Last week, Israeli rights group Gisha stated that the group, along with 15 other civil society organizations, sent a letter to Israel’s Attorney General Avichai Mandelblit, demanding that the Israeli government overturn its decision to reduce fuel to Gaza.

According to the group, the Israeli Supreme Court had issued a judgement in 2008, stating that “years of Israeli military rule in the area had created an all but total dependence of Gaza on electricity supplied by Israel,” and determined that Israel had a responsibility to allow the imports of goods to meet the minimum humanitarian needs of Palestinians in Gaza.

However, Israel continued to only supply the besieged enclave with 120 megawatts, despite a rising population and a demand for electricity that has doubled since the court ruling, Gisha pointed out.

In addition, despite the growing fuel crisis, Israel has continued to restrict the entrance of most equipment needed by Palestinians in Gaza to assuage the power shortages, such as “generators and their spare parts, batteries, and uninterrupted power supply components,” owing to Israeli consideration of these items as having a “dual-use,” Gisha reported, meaning they can be used both for civilian and military uses.

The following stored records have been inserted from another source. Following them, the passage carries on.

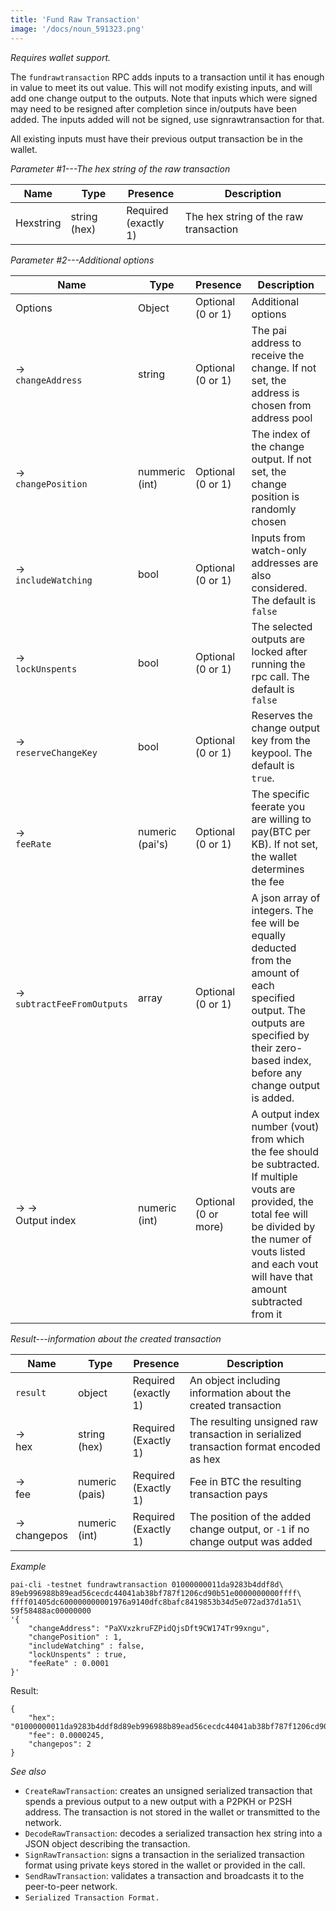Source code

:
 ```yaml
---
title: 'Fund Raw Transaction'
image: '/docs/noun_591323.png'
---
```


*Requires wallet support.*

The `fundrawtransaction` RPC adds inputs to a transaction until it has enough in value to meet its out value. This will not modify existing inputs, and will add one change output to the outputs. Note that inputs which were signed may need to be resigned after completion since in/outputs have been added. The inputs added will not be signed, use signrawtransaction for that. 

All existing inputs must have their previous output transaction be in the wallet.

*Parameter #1---The hex string of the raw transaction*

| Name    | Type   | Presence                | Description
|---------|--------|-------------------------|-------------
|Hexstring | string (hex)| Required<br>(exactly 1) | The hex string of the raw transaction 


*Parameter #2---Additional options*

| Name    | Type   | Presence                | Description
|---------|--------|-------------------------|-------------
| Options | Object| Optional<br>(0 or 1) | Additional options
| → <br>`changeAddress` | string | Optional<br>(0 or 1) | The pai address to receive the change. If not set, the address is chosen from address pool
| → <br>`changePosition` | nummeric (int) | Optional<br>(0 or 1) | The index of the change output. If not set, the change position is randomly chosen
| → <br>`includeWatching` | bool | Optional<br>(0 or 1) | Inputs from watch-only addresses are also considered. The default is `false`
| → <br>`lockUnspents` | bool | Optional<br>(0 or 1) | The selected outputs are locked after running the rpc call. The default is `false`
| → <br>`reserveChangeKey` | bool | Optional<br>(0 or 1) | Reserves the change output key from the keypool. The default is `true`.
| → <br>`feeRate` | numeric (pai's) | Optional<br>(0 or 1) | The specific feerate  you are willing to pay(BTC per KB). If not set, the wallet determines the fee
| → <br>`subtractFeeFromOutputs` | array | Optional<br>(0 or 1) | A json array of integers. The fee will be equally deducted from the amount of each specified output. The outputs are specified by their zero-based index, before any change output is added.
| → →<br>Output index | numeric (int) | Optional<br>(0 or more) | A output index number (vout) from which the fee should be subtracted. If multiple vouts are provided, the total fee will be divided by the numer of vouts listed and each vout will have that amount subtracted from it


*Result---information about the created transaction*

| Name    | Type   | Presence                | Description
|---------|--------|-------------------------|-------------
| `result` | object| Required<br>(exactly 1) | An object including information about the created transaction
| → <br>hex | string (hex) | Required<br>(Exactly 1) | The resulting unsigned raw transaction in serialized transaction format encoded as hex
| → <br>fee | numeric (pais) | Required<br>(Exactly 1) | Fee in BTC the resulting transaction pays
| → <br>changepos | numeric (int) | Required<br>(Exactly 1) | The position of the added change output, or `-1` if no change output was added


*Example*

```
pai-cli -testnet fundrawtransaction 01000000011da9283b4ddf8d\
89eb996988b89ead56cecdc44041ab38bf787f1206cd90b51e0000000000ffff\
ffff01405dc600000000001976a9140dfc8bafc8419853b34d5e072ad37d1a51\
59f58488ac00000000 
'{
    "changeAddress": "PaXVxzkruFZPidQjsDft9CW174Tr99xngu",
    "changePosition" : 1,
    "includeWatching" : false,
    "lockUnspents" : true,
    "feeRate" : 0.0001
}'
```

Result:

```
{
	"hex": "01000000011da9283b4ddf8d89eb996988b89ead56cecdc44041ab38bf787f1206cd90b51e0000000000ffffffff01405dc600000000001976a9140dfc8bafc8419853b34d5e072ad37d1a5159f58488ac00000000",
	"fee": 0.0000245,
	"changepos": 2
}
```

*See also*

* `CreateRawTransaction`: creates an unsigned serialized transaction that spends a previous output to a new output with a P2PKH or P2SH address. The transaction is not stored in the wallet or transmitted to the network.
* `DecodeRawTransaction`:  decodes a serialized transaction hex string into a JSON object describing the transaction.
* `SignRawTransaction`: signs a transaction in the serialized transaction format using private keys stored in the wallet or provided in the call.
* `SendRawTransaction`: validates a transaction and broadcasts it to the peer-to-peer network.
* `Serialized Transaction Format.`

“Israel cannot claim to be only a service provider, responding neutrally to a client’s request. Given its extensive control over life in the Strip, Israel is responsible for enabling normal life for its residents, as an occupying force in the Strip,” the letter stated.

The letter said that Israel was “obligated to find solutions” to the crisis and to continue providing fuel to Gaza “at existing capacity,” adding that Israeli authorities must “take active steps toward increasing supply to allow residents, whose taxes are collected by Israel, access to acceptable living conditions.”